> **TASK TO COMPLETE**: Which of the lines in the data mention the string "BuyTicket"? List them all.

:: GIVEN RECORDS ::

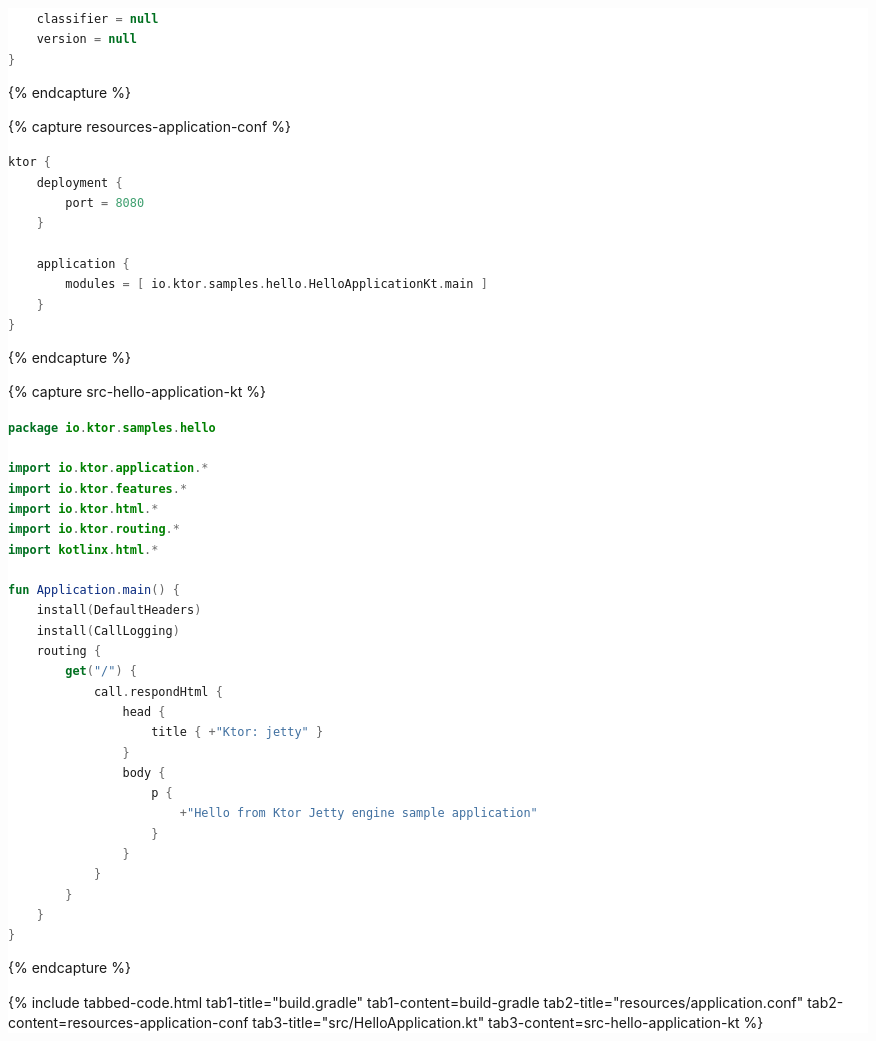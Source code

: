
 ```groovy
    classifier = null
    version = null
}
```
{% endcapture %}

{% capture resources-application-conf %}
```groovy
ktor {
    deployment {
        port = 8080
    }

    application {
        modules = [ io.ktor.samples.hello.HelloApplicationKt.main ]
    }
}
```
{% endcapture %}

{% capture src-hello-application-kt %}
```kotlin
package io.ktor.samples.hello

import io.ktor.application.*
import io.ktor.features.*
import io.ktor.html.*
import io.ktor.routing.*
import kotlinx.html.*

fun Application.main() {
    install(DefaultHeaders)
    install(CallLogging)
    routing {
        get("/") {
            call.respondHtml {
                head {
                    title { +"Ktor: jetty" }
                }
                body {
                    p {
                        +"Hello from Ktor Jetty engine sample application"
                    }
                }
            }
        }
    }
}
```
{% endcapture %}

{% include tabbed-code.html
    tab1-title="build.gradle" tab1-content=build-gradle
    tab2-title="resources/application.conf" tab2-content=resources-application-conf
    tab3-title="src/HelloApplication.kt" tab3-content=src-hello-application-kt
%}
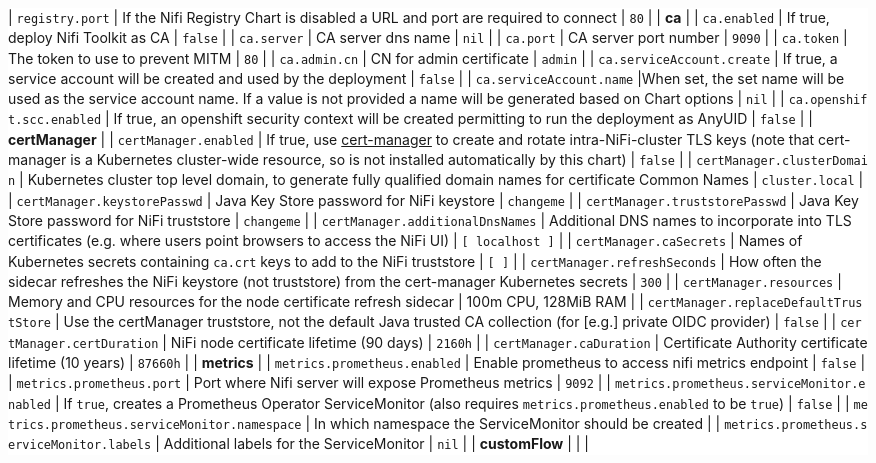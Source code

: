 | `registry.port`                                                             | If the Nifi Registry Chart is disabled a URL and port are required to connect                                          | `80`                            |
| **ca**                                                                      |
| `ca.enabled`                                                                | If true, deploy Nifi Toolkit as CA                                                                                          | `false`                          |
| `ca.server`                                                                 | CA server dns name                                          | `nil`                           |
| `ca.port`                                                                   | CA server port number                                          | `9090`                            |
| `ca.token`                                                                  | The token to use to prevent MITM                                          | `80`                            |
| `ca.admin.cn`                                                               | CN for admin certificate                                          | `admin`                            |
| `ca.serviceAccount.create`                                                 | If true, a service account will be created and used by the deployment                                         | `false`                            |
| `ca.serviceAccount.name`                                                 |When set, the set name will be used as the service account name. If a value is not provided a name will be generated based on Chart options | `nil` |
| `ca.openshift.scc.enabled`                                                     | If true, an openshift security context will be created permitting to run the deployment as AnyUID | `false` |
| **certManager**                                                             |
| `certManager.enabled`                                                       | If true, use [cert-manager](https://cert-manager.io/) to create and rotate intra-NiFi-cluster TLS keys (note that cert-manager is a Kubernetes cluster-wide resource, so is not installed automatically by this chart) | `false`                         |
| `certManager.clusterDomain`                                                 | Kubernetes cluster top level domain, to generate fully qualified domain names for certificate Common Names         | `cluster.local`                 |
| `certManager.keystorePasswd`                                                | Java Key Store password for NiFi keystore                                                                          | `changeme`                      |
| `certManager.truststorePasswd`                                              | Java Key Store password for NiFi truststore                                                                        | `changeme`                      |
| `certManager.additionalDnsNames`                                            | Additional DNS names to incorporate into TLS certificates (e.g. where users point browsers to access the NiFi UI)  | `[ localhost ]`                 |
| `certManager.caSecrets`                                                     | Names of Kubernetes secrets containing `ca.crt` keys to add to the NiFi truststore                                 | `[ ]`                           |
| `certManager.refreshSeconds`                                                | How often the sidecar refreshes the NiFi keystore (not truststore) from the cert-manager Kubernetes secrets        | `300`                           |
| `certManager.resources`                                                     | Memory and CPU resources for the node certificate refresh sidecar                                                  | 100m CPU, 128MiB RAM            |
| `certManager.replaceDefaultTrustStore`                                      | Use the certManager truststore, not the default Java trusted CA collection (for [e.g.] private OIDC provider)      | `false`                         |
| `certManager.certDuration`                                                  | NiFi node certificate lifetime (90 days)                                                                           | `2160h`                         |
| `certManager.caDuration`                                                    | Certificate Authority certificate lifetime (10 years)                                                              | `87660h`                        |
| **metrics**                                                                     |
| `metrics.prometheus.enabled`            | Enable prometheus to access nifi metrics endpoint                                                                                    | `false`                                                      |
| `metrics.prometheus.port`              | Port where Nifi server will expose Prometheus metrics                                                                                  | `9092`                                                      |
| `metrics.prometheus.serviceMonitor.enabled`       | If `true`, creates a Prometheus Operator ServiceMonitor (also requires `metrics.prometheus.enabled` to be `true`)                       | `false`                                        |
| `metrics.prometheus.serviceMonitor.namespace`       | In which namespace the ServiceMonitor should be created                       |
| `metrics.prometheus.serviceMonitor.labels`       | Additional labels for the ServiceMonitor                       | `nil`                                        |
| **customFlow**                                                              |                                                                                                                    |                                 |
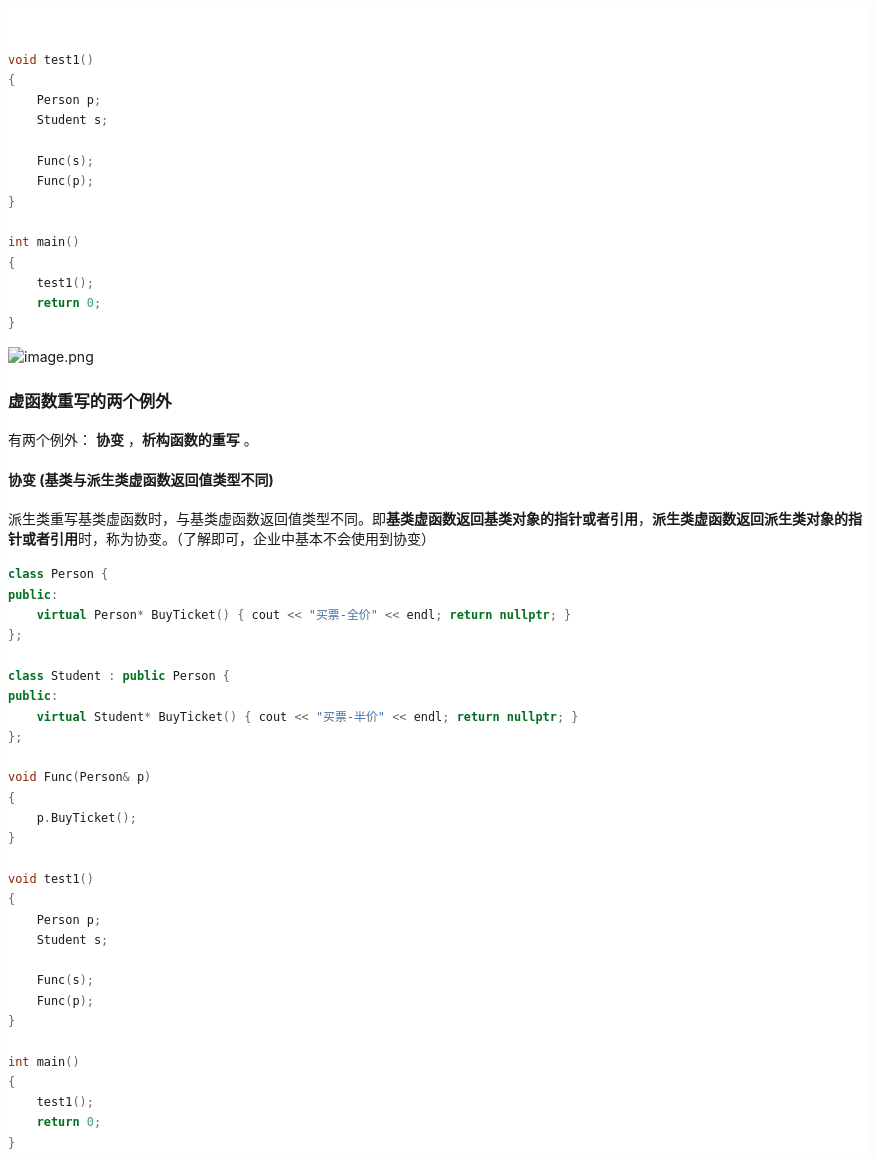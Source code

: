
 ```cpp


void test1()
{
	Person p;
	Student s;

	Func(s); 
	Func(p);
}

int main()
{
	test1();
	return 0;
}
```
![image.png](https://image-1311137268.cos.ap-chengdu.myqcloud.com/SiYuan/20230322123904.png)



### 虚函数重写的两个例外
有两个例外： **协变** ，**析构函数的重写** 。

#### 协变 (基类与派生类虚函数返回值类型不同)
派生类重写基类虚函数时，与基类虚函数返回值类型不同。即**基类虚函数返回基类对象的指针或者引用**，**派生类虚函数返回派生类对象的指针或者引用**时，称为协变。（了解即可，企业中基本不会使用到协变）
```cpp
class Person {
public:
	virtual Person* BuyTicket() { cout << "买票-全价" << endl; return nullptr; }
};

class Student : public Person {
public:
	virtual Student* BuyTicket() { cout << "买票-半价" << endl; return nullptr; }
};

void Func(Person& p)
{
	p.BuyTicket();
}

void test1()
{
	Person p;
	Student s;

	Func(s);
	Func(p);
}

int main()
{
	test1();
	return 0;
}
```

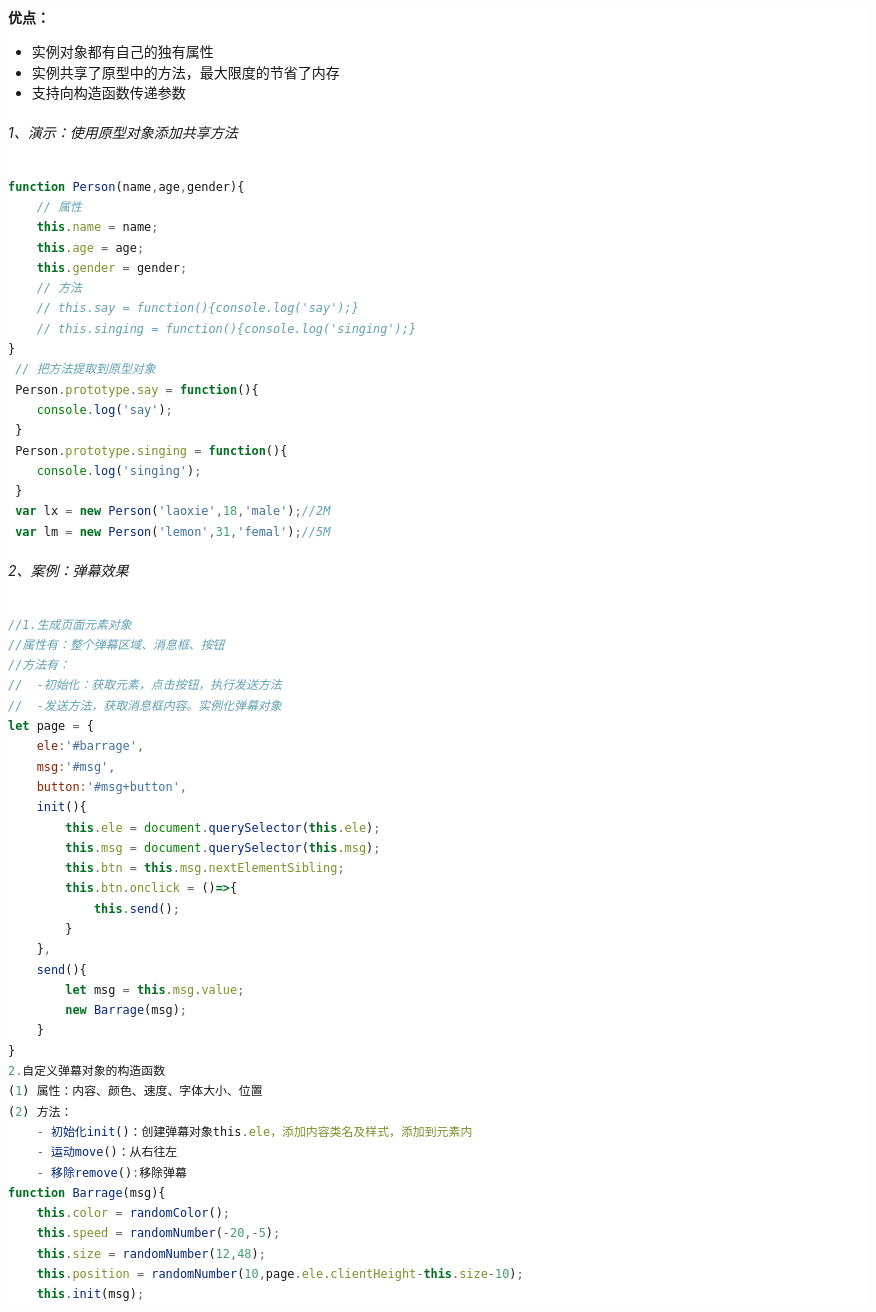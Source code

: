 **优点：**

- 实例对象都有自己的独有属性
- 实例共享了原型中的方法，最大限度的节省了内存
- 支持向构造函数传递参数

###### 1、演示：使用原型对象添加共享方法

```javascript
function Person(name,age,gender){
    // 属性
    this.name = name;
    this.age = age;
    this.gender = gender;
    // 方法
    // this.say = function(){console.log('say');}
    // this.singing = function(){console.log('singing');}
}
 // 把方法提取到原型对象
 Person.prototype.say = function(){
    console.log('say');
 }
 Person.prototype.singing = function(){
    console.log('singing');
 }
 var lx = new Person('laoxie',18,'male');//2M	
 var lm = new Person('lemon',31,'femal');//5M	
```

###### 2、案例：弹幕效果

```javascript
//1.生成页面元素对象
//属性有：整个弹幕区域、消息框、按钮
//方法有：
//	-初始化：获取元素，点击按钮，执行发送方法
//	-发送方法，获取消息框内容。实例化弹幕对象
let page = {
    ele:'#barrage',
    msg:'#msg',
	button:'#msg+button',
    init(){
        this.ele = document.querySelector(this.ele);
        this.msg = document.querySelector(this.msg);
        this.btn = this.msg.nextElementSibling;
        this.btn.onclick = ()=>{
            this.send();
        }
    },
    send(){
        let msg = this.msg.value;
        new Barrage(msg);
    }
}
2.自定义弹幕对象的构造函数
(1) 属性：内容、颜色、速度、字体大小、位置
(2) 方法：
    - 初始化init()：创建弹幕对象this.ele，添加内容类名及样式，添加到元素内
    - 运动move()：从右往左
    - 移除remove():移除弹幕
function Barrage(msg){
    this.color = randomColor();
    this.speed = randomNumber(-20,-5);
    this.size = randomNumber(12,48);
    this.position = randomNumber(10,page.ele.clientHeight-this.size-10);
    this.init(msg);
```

:::

> **WORKED SOLUTION**:
	virtual Person* BuyTicket() { cout << "买票-全价" << endl; return nullptr; }
	virtual Student* BuyTicket() { cout << "买票-半价" << endl; return nullptr; }
	p.BuyTicket();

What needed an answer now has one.